Google Cloud Setup¶

General Information¶

Any pipeline we use will likely utilize three different products within the Google Cloud ecosystem; Compute Engine for genomics and microbiome (link TBA), Cloud Storage for genomics and microbiome (link TBA), and the Container Repository. As the names imply, the pipeline performs computations using the compute engine, stores data in cloud storage, and uses docker images stored in the container registry. If you are at the Broad Institute, you should be able to follow this link and use your Broad gmail account to sign into the platform. The Xavier Lab has projects called genomics-xavier and microbiome-xavier, and these are the projects under which all activities take place. This is also the level of organization at which billing takes place.

Web Access¶

Google cloud can be controlled through web interface. Click links above and below.

Create instance
Create bucket
Plz follow naming convention.
Cost: No need to worry unless using >1TB of bucket or hard disk, or running >16 cores or >64GB memory on average per month. If so, contact Ariel.

Command Line Access¶

Authentication¶

In order to access Google Cloud from the command line, you will need to authenticate and configure your Google Cloud account. You can do that through the following steps:

Log onto the Broad cluster

Carry out the following shell commands and follow the instructions:

# load google cloud software development kit
use .google-cloud-sdk

# authenticate (this should be necessary only for the first time using the google cloud sdk)
gcloud auth login

# identify the google cloud project
gcloud config set project <genomics-xavier, xavier_microbiome>

Congratulations! At this point, you should be able to interact with Google Cloud! It may be useful for you to check out the documentation for the Google Cloud command line tool (called gsutil) here.

Recommended Usages¶

Naming convention. Please name everything (instances, disks, snapshots, images, networks, buckets, service accounts, etc) by starting with your name. This identifies ownership to reduce mis-operation. Prefix instance names with ‘a’ is also recommended so it stays on top when running pipelines floods the instances list.
Machine types. Please use the proper machine type for your need.

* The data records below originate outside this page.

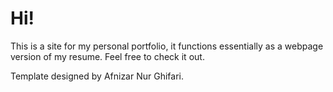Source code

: # Hi! 

This is a site for my personal portfolio, it functions essentially as a webpage version of my resume. Feel free to check it out.

Template designed by Afnizar Nur Ghifari.
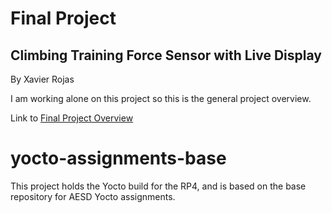 # Final Project
## Climbing Training Force Sensor with Live Display
By Xavier Rojas

I am working alone on this project so this is the general project overview.

Link to [Final Project Overview](https://github.com/cu-ecen-aeld/final-project-rojasx/wiki/Project-Overview)

# yocto-assignments-base
This project holds the Yocto build for the RP4, and is based on the base repository for AESD Yocto assignments.
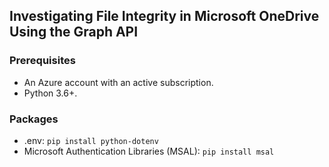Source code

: ## Investigating File Integrity in Microsoft OneDrive Using the Graph API

### Prerequisites
- An Azure account with an active subscription.
- Python 3.6+.

### Packages
- .env: `pip install python-dotenv`
- Microsoft Authentication Libraries (MSAL): `pip install msal`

Feel free to use more CPUs & memory if necessary, but just remember to shut down or resize the machine upon finishing. Minimal machine size is recommended for simple single-thread analysis.
Automatic shutdown. Here’s a “selfstop” script to shutdown the instance running it. Example usage in bash:
```
( R < analysis.R &> analysis.log; selfstop ) &
disown
```
Use auto-delete buckets for temporary file transfer. Buckets expire-1d and expire-7d automatically delete files after 1 or 7 days.

Q&A¶

Root access. On official image:
```
sudo bash
```
Disk expansion:
1. Stop your instance
2. On Google Compute Engine web interface, go to Disks (left).
3. Click the disk you want to expand
4. Click Edit
5. Change the size and save
Other non-urgent questions. Please raise issue in this documentation or relevant repo.

Notes¶

Christian has noticed that using wildcard matching within gsutil does not work when using Z shell. He knows it works in bash, but can’t speak to any other shell options.